The walls may have ears, but at least we still have our classrooms. 


It came and went, just as all things. They chose to take care of things in the most practical, careful, business-minded way. I wish they had given more thought to the persons involved, act out of kindness and grace to settle the matter, not out of eagerness to bring it to a clean close. 

This week has been an emotionally-gruelling week. Politics are becoming so real in the staffroom that I cannot close a blind eye to things that are happening to my friends, and pretend that everything is fine and dandy. I used to think that we could choose to be ignorant, but increasingly it has become clear that there is hardly a middle ground. When I choose to be ignorant and not take a stand pro-actively, I already choose subservience. Subservience is not submission. I think there are moments when we need to submit; but submitting to authority is far from being subservient and passive. 

More and more I realise that to some people, you are either standing on the left or the right. As much as I wish I could remain unnoticed and sit on the fence until I gained my spirit and confidence, being silent just automatically means you are in agreement. And perhaps with more experience in this institution, there are more and more things I cannot stand in agreement with and say nothing about. 

More than once this week, my convictions and beliefs have been challenged. I realise that the institution is a panopticon, and trust is a precious word you whisper. Will I be quiet and voiceless if somebody perpetuates the very beliefs and convictions I disagree with? If someone were to condescend your students or misjudge your colleagues, and you just keep quiet. What would that make me? 

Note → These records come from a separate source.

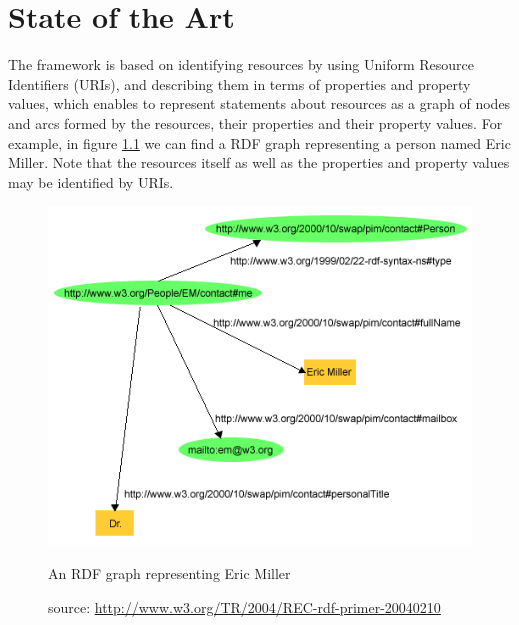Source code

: \chapter{State of the Art}\label{cha:stateoftheart}


	The framework is based on identifying resources by using Uniform Resource Identifiers (URIs), and describing them in terms of properties and property values, which enables to represent statements about resources as a graph of nodes and arcs formed by the resources, their properties and their property values. For example, in figure \ref{fig:rdfexample} we can find a RDF graph representing a person named Eric Miller. Note that the resources itself as well as the properties and property values may be identified by URIs.
	\begin{figure}
	  \centering
	  \includegraphics[width=.5\textwidth]{fig/rdfexample}
	  \caption{An RDF graph representing Eric Miller}
	  \caption*{source: \url{http://www.w3.org/TR/2004/REC-rdf-primer-20040210}}
	  \label{fig:rdfexample}
	\end{figure}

I shared honestly with a friend this afternoon that if someone asked me to “think about the reason why you joined teaching”, my reason for signing that dotted line is because it granted me access to a scholarship for my university degree. I would be self-reliant, have an allowance and the opportunity for a paid trip overseas for student exchange. Given my familial circumstances, it was logical and practical and a blessing for me. Joining the profession held no beautiful ideals or promises for me. 

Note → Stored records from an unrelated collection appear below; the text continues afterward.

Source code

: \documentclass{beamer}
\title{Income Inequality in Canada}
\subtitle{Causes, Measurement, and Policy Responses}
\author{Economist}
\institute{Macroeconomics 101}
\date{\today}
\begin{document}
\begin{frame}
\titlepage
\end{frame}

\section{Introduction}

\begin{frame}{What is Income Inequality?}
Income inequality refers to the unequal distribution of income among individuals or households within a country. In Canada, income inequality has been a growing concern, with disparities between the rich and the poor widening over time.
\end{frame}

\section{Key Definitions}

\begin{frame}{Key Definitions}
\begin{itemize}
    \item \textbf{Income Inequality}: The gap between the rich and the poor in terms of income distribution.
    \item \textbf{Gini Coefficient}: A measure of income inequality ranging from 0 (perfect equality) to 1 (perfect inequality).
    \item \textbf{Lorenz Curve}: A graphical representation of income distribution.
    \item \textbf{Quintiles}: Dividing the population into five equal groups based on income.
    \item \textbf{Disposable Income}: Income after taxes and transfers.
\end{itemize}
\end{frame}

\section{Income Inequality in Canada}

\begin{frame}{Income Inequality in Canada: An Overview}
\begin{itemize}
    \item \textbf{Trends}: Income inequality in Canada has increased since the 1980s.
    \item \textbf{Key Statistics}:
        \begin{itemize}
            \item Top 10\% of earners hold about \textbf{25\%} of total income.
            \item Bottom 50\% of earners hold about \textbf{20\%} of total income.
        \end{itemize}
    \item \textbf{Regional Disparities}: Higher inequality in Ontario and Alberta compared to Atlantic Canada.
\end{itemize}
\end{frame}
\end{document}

But our conversation gave me a glimpse of what my dream was when I first started out. I believed in Literature as an educational tool to reach out to the hearts and minds of young people, equip them with the necessary communication competencies to express themselves, to understand life, analyse situations, read people, and have a moral sensitivity towards the world. Education is a platform to develop people of character and intellect, and what better way to do so, than through literature, the subject of life? 

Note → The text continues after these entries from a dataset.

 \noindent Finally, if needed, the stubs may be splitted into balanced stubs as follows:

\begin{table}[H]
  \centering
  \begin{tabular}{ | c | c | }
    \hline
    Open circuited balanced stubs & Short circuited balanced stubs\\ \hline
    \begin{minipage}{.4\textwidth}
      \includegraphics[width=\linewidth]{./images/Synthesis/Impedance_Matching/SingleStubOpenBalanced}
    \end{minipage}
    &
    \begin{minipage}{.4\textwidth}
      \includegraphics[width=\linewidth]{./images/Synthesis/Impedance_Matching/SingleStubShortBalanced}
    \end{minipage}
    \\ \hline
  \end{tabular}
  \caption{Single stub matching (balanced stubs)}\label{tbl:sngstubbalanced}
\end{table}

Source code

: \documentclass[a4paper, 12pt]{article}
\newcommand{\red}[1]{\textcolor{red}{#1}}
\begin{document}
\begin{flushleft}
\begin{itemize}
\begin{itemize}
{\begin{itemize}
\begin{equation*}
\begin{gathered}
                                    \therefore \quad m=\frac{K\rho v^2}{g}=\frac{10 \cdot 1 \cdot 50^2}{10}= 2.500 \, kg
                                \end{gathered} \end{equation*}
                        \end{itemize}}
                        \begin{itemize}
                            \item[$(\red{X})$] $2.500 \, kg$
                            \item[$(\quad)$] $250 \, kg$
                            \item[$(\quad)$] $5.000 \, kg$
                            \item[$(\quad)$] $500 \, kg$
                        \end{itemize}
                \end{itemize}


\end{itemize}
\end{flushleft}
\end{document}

I remember as I recounted my secondary and junior college student days, what Literature meant to me and my peers. It inspired, gave meaning and empowered us to use words and language to do the same. If that was my starting point… where was I now? 

With that, I pray and plan for the next step. 

There are many lessons from this week. Place your trust in a firm foundation; and man is hardly a sure one. Be careful who you trust, because man always fails, but God does not. Is it against your conscience and goodwill to keep quiet when something is being said or done against your convictions and beliefs? If it is, then when and how will you stand up for it; or will you be content letting it be eroded over time?